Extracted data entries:
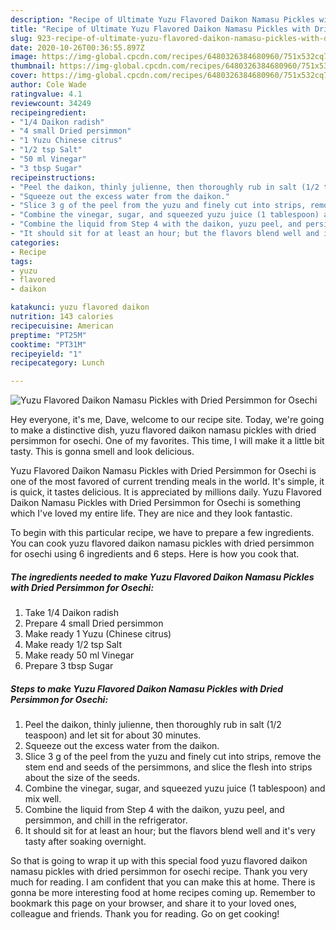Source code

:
 ```yaml
---
description: "Recipe of Ultimate Yuzu Flavored Daikon Namasu Pickles with Dried Persimmon for Osechi"
title: "Recipe of Ultimate Yuzu Flavored Daikon Namasu Pickles with Dried Persimmon for Osechi"
slug: 923-recipe-of-ultimate-yuzu-flavored-daikon-namasu-pickles-with-dried-persimmon-for-osechi
date: 2020-10-26T00:36:55.897Z
image: https://img-global.cpcdn.com/recipes/6480326384680960/751x532cq70/yuzu-flavored-daikon-namasu-pickles-with-dried-persimmon-for-osechi-recipe-main-photo.jpg
thumbnail: https://img-global.cpcdn.com/recipes/6480326384680960/751x532cq70/yuzu-flavored-daikon-namasu-pickles-with-dried-persimmon-for-osechi-recipe-main-photo.jpg
cover: https://img-global.cpcdn.com/recipes/6480326384680960/751x532cq70/yuzu-flavored-daikon-namasu-pickles-with-dried-persimmon-for-osechi-recipe-main-photo.jpg
author: Cole Wade
ratingvalue: 4.1
reviewcount: 34249
recipeingredient:
- "1/4 Daikon radish"
- "4 small Dried persimmon"
- "1 Yuzu Chinese citrus"
- "1/2 tsp Salt"
- "50 ml Vinegar"
- "3 tbsp Sugar"
recipeinstructions:
- "Peel the daikon, thinly julienne, then thoroughly rub in salt (1/2 teaspoon) and let sit for about 30 minutes."
- "Squeeze out the excess water from the daikon."
- "Slice 3 g of the peel from the yuzu and finely cut into strips, remove the stem end and seeds of the persimmons, and slice the flesh into strips about the size of the seeds."
- "Combine the vinegar, sugar, and squeezed yuzu juice (1 tablespoon) and mix well."
- "Combine the liquid from Step 4 with the daikon, yuzu peel, and persimmon, and chill in the refrigerator."
- "It should sit for at least an hour; but the flavors blend well and it&#39;s very tasty after soaking overnight."
categories:
- Recipe
tags:
- yuzu
- flavored
- daikon

katakunci: yuzu flavored daikon 
nutrition: 143 calories
recipecuisine: American
preptime: "PT25M"
cooktime: "PT31M"
recipeyield: "1"
recipecategory: Lunch

---
```



![Yuzu Flavored Daikon Namasu Pickles with Dried Persimmon for Osechi](https://img-global.cpcdn.com/recipes/6480326384680960/751x532cq70/yuzu-flavored-daikon-namasu-pickles-with-dried-persimmon-for-osechi-recipe-main-photo.jpg)

Hey everyone, it's me, Dave, welcome to our recipe site. Today, we're going to make a distinctive dish, yuzu flavored daikon namasu pickles with dried persimmon for osechi. One of my favorites. This time, I will make it a little bit tasty. This is gonna smell and look delicious.

Yuzu Flavored Daikon Namasu Pickles with Dried Persimmon for Osechi is one of the most favored of current trending meals in the world. It's simple, it is quick, it tastes delicious. It is appreciated by millions daily. Yuzu Flavored Daikon Namasu Pickles with Dried Persimmon for Osechi is something which I've loved my entire life. They are nice and they look fantastic.




To begin with this particular recipe, we have to prepare a few ingredients. You can cook yuzu flavored daikon namasu pickles with dried persimmon for osechi using 6 ingredients and 6 steps. Here is how you cook that.

<!--inarticleads1-->

##### The ingredients needed to make Yuzu Flavored Daikon Namasu Pickles with Dried Persimmon for Osechi:

1. Take 1/4 Daikon radish
1. Prepare 4 small Dried persimmon
1. Make ready 1 Yuzu (Chinese citrus)
1. Make ready 1/2 tsp Salt
1. Make ready 50 ml Vinegar
1. Prepare 3 tbsp Sugar




<!--inarticleads2-->

##### Steps to make Yuzu Flavored Daikon Namasu Pickles with Dried Persimmon for Osechi:

1. Peel the daikon, thinly julienne, then thoroughly rub in salt (1/2 teaspoon) and let sit for about 30 minutes.
1. Squeeze out the excess water from the daikon.
1. Slice 3 g of the peel from the yuzu and finely cut into strips, remove the stem end and seeds of the persimmons, and slice the flesh into strips about the size of the seeds.
1. Combine the vinegar, sugar, and squeezed yuzu juice (1 tablespoon) and mix well.
1. Combine the liquid from Step 4 with the daikon, yuzu peel, and persimmon, and chill in the refrigerator.
1. It should sit for at least an hour; but the flavors blend well and it&#39;s very tasty after soaking overnight.




So that is going to wrap it up with this special food yuzu flavored daikon namasu pickles with dried persimmon for osechi recipe. Thank you very much for reading. I am confident that you can make this at home. There is gonna be more interesting food at home recipes coming up. Remember to bookmark this page on your browser, and share it to your loved ones, colleague and friends. Thank you for reading. Go on get cooking!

**What is needed**
What is the number of lines in the records that include the word "chill"? Answer with that number only.

**Expected output**
2